The first reason this should sound familiar is that in September of last year the IETF shut down its MARID (MTA Authorization Records In DNS) working group, which was intending to include another security feature in a specification it was working on. That specification was Sender ID, of which Microsoft was a co-developer. Unfortunately, Microsoft was asserting a similar licensing restriction, to which Apache (among many other open source groups) objected. Much sturm und drang followed, with more stops, starts, skirmishes and concessions transpiring than it makes sense to cover here. Suffice it to say that neither side was having much fun.


The second controversy this story should call to mind is the simmering dispute over the convergence between open source licensing terms and those that have been historically tolerable in the world of open standards. That clash reached a high (or low) point earlier this year with the sending of an open Call to Action letter from 29 prominent open source advocates to OASIS at the time that OASIS adopted a revised intellectual property rights (IPR) policy that was intended to be more open source friendly (see the March issue of our Consortium Standards Bulletin, What Does “Open” Mean?). The action called for was a boycott of OASIS standards and process until OASIS amended its IPR policy to the signatories’ satisfaction.


What each of these stories highlights is the fact that there are two consensus systems in use today that end users like you and me wish need to work together productively and efficiently, but which haven’t yet fully worked out how to do so. On the one hand, the open source community has a dynamite development and licensing model, and on the other hand, the open standards community has a venerable and useful model of its own that has enabled the modern technology world that in turn gave birth to the open source model. That traditional model (which applies to every possible product and service domain) permits licensing terms that are non-problematic in other domains, but which are not simpatico with the open source model, which (to date) applies almost exclusively to software.


All would be fine, were it not for the fact that it would be unthinkably inefficient for open source software to have nothing to do with open standards. And, in truth, traditional open standards users would be delighted if open standards required neither licenses nor royalties — but those that develop open standards simply have not been asked in the past by their constituencies to require the same degree of IPR sacrifice in the vast majority of standard setting situations as their brethren in the open source world require in all projects.

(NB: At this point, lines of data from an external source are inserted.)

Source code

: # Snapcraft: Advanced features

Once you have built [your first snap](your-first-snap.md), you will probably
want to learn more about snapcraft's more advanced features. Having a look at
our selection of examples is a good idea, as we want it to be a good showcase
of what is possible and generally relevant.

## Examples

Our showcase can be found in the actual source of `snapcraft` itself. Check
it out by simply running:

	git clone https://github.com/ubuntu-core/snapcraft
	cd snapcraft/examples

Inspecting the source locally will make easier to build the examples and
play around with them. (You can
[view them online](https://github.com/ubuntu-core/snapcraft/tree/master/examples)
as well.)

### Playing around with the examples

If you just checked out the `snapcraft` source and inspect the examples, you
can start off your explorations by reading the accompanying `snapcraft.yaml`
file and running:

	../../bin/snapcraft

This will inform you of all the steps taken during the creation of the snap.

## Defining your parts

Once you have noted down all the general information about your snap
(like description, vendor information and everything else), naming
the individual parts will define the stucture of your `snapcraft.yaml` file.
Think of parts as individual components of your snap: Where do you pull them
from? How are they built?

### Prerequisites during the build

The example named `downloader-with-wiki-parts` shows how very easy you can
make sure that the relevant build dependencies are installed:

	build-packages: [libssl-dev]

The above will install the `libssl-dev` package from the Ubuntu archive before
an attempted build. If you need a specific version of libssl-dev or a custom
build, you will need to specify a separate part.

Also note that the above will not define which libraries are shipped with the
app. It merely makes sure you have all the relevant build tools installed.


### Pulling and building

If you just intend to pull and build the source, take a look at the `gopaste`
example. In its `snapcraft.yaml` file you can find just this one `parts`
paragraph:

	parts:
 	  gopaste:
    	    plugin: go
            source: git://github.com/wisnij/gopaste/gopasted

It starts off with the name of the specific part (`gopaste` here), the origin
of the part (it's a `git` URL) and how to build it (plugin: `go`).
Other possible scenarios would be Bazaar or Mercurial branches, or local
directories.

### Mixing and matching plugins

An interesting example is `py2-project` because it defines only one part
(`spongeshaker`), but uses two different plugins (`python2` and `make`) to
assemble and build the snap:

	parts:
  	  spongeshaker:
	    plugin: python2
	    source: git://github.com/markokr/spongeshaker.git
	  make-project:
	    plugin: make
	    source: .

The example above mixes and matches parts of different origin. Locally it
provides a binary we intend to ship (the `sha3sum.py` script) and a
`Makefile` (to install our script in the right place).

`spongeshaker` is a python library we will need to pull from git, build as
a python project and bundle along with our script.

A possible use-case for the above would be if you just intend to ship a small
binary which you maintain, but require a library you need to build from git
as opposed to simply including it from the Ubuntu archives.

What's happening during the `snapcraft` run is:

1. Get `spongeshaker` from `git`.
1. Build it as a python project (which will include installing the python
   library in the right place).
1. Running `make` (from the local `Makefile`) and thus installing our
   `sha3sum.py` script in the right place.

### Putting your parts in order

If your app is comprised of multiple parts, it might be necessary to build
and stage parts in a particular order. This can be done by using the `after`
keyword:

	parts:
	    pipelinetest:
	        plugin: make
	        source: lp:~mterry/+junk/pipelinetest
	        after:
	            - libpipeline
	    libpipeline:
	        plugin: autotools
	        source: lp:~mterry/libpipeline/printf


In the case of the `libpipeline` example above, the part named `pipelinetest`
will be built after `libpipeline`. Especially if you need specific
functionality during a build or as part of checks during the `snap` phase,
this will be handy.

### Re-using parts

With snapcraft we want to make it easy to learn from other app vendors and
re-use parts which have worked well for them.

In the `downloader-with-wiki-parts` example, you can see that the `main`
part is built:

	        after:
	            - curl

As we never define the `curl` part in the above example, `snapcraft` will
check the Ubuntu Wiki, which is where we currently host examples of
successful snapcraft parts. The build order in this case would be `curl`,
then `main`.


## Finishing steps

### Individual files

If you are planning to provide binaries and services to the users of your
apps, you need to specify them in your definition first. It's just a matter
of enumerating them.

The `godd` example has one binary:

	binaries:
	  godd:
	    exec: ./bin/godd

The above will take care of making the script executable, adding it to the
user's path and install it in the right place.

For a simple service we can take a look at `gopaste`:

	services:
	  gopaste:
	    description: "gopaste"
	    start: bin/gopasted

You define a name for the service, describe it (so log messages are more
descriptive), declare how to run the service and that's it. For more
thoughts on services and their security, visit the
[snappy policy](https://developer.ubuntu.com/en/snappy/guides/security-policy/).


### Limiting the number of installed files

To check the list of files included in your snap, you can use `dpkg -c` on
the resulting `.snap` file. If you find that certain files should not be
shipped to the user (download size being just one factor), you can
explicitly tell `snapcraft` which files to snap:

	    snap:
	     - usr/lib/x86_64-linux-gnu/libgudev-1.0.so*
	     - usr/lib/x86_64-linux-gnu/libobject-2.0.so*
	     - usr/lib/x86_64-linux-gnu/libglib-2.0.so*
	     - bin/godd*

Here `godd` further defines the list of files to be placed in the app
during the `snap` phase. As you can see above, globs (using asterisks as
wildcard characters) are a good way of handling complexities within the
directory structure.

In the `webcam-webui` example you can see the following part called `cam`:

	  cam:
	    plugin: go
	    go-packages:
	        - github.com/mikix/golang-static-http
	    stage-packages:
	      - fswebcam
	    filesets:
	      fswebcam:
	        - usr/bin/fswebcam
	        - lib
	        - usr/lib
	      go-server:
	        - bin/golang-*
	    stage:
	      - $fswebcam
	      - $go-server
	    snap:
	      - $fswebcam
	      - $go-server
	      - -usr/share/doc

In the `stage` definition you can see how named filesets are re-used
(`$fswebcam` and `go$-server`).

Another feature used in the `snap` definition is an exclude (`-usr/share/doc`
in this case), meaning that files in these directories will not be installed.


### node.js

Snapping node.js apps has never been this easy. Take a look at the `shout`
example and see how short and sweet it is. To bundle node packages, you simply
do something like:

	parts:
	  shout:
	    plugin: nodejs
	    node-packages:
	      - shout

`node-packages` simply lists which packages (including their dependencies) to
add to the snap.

The big divide is between ideology and market forces. Among open source advocates, licensing terms are a matter of principle, while in the open standards community, licensing terms are matters of pure dollars and cents. If market forces lead towards royalty free GNU licensing, then those terms will become staples in open software standards. Personally, I believe that it’s only a matter of time before this happens, at least in some software areas (and eventually, perhaps, in most). Another way of saying it is that when open source software becomes more important than proprietary software, then a tipping point will be passed at which the vendors themselves will be the ones that demand GNU terms even before they are asked to offer them. Many major vendors are already at, or approaching that point.


So what do those at Apache do while they await the proverbial tipping point? One can expect that IBM, which has placed huge strategic bets on open source, will work things out speedily and amicably with Apache. But what of Microsoft, which, at least superficially, has little reason to do anything to encourage the spread of open source software?

Well, we can still hope for progress there. Why? Here are a few reasons.

First, the world already overwhelmingly relies on Apache servers, and Microsoft isn’t likely to spend its resources trying to reverse that reality. Second, Microsoft has had enough bad press over the years regarding security issues, so it will be better off if WS-Security is broadly implemented. Third, there are doubtless numerous benefits that Microsoft must expect from WS-Security becoming ubiquitous (with or without the licensing term in question) that should offset the concession of dropping the offending term. Also, Microsoft doesn’t need any more headaches in open-source bullish Europe, which continues to press Microsoft on antitrust grounds whenever it can. And finally, Microsoft is spending more and more time setting up joint strategies with historically strange bedfellows such as IBM and Sun — both of which are firmly on the open source bandwagon.


I can’t predict the specifics of what will happen next, but I do think that a lot of water has flowed over the dam since this time last year, when the IETF threw up its hands and shut down MARID. If this new situation resolves itself quickly, it will be a sign that the initially clashing open source/open standards gears are starting to grind themselves into an alignment that may, perhaps sooner rather than later, begin to hum.


When that happens, we all win. I’m looking forward to it.